SOURCE MATERIAL:

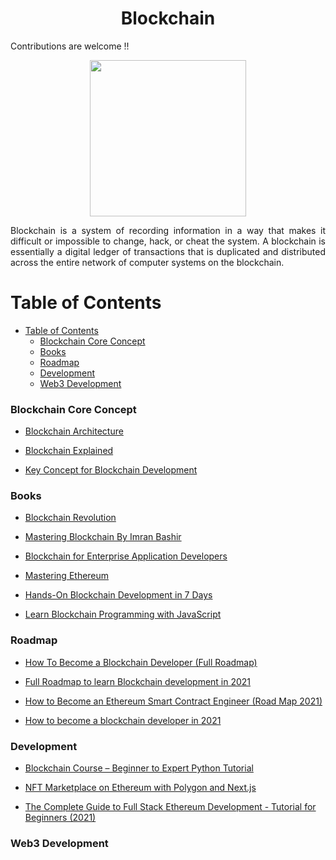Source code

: <div align = "center">
<h1>Blockchain</h1>
</div>

Contributions are welcome !!

<p  align="center"><img  height="250"  src="https://img.franchising.com/art/articles/3955_plate.jpg"></p>

<p align="justify">Blockchain is a system of recording information in a way that makes it difficult or impossible to change, hack, or cheat the system. A blockchain is essentially a digital ledger of transactions that is duplicated and distributed across the entire network of computer systems on the blockchain.</p>

# Table of Contents

- [Table of Contents](#table-of-contents)
    - [Blockchain Core Concept](#blockchain-core-concept)
    - [Books](#books)
    - [Roadmap](#roadmap)
    - [Development](#development)
    - [Web3 Development](#web3-development)


### Blockchain Core Concept

- [Blockchain Architecture](https://www.mdpi.com/2073-8994/11/10/1198/htm)

- [Blockchain Explained](https://www.marcopolonetwork.com/resources/essential-blockchain-technology-concepts/)

- [Key Concept for Blockchain Development](https://www.leewayhertz.com/blockchain-development-key-concepts/)

### Books

- [Blockchain Revolution](https://www.amazon.in/Blockchain-Revolution-Don-Tapscott/dp/0241237858)

- [Mastering Blockchain By Imran Bashir](https://www.packtpub.com/product/mastering-blockchain-third-edition/9781839213199)

- [Blockchain for Enterprise Application Developers](https://www.wileyindia.com/blockchain-for-enterprise-application-developers.html)  

- [Mastering Ethereum](https://github.com/ethereumbook/ethereumbook)

- [Hands-On Blockchain Development in 7 Days](https://www.amazon.in/Hands-Blockchain-Development-Days-decentralized/dp/183864010X/ref=sr_1_3?crid=2VD0QZL6X07SA&keywords=hands+on+blockchain+development+in+7+days&qid=1664732826&qu=eyJxc2MiOiIwLjczIiwicXNhIjoiMC4wMCIsInFzcCI6IjAuMDAifQ%3D%3D&sprefix=hands+on+blockchain+development+in+7+%2Caps%2C1369&sr=8-3)

- [Learn Blockchain Programming with JavaScript](https://www.packtpub.com/product/learn-blockchain-programming-with-javascript/9781789618822)

### Roadmap


- [How To Become a Blockchain Developer (Full Roadmap)](https://www.youtube.com/watch?v=P87pLayUD8c)

- [Full Roadmap to learn Blockchain development in 2021](https://www.youtube.com/watch?v=ci_AIMCF-HA)

- [How to Become an Ethereum Smart Contract Engineer (Road Map 2021)](https://www.youtube.com/watch?v=WFjeWP148jM&t=20s)

- [How to become a blockchain developer in 2021](https://www.youtube.com/watch?v=OwSl2xwl2-w)


### Development

- [Blockchain Course – Beginner to Expert Python Tutorial](https://youtu.be/M576WGiDBdQ)

- [NFT Marketplace on Ethereum with Polygon and Next.js](https://youtu.be/GKJBEEXUha0)

- [The Complete Guide to Full Stack Ethereum Development - Tutorial for Beginners (2021)](https://www.youtube.com/watch?v=a0osIaAOFSE)

### Web3 Development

PROBLEM: Set down again, word for word, the stretch of records from the line with "- [Mastering Blockchain" to the line with "- [How To Become a Blockchain Developer (Full", both of those lines included.

SOLVED PROBLEM:
- [Mastering Blockchain By Imran Bashir](https://www.packtpub.com/product/mastering-blockchain-third-edition/9781839213199)

- [Blockchain for Enterprise Application Developers](https://www.wileyindia.com/blockchain-for-enterprise-application-developers.html)  

- [Mastering Ethereum](https://github.com/ethereumbook/ethereumbook)

- [Hands-On Blockchain Development in 7 Days](https://www.amazon.in/Hands-Blockchain-Development-Days-decentralized/dp/183864010X/ref=sr_1_3?crid=2VD0QZL6X07SA&keywords=hands+on+blockchain+development+in+7+days&qid=1664732826&qu=eyJxc2MiOiIwLjczIiwicXNhIjoiMC4wMCIsInFzcCI6IjAuMDAifQ%3D%3D&sprefix=hands+on+blockchain+development+in+7+%2Caps%2C1369&sr=8-3)

- [Learn Blockchain Programming with JavaScript](https://www.packtpub.com/product/learn-blockchain-programming-with-javascript/9781789618822)

### Roadmap


- [How To Become a Blockchain Developer (Full Roadmap)](https://www.youtube.com/watch?v=P87pLayUD8c)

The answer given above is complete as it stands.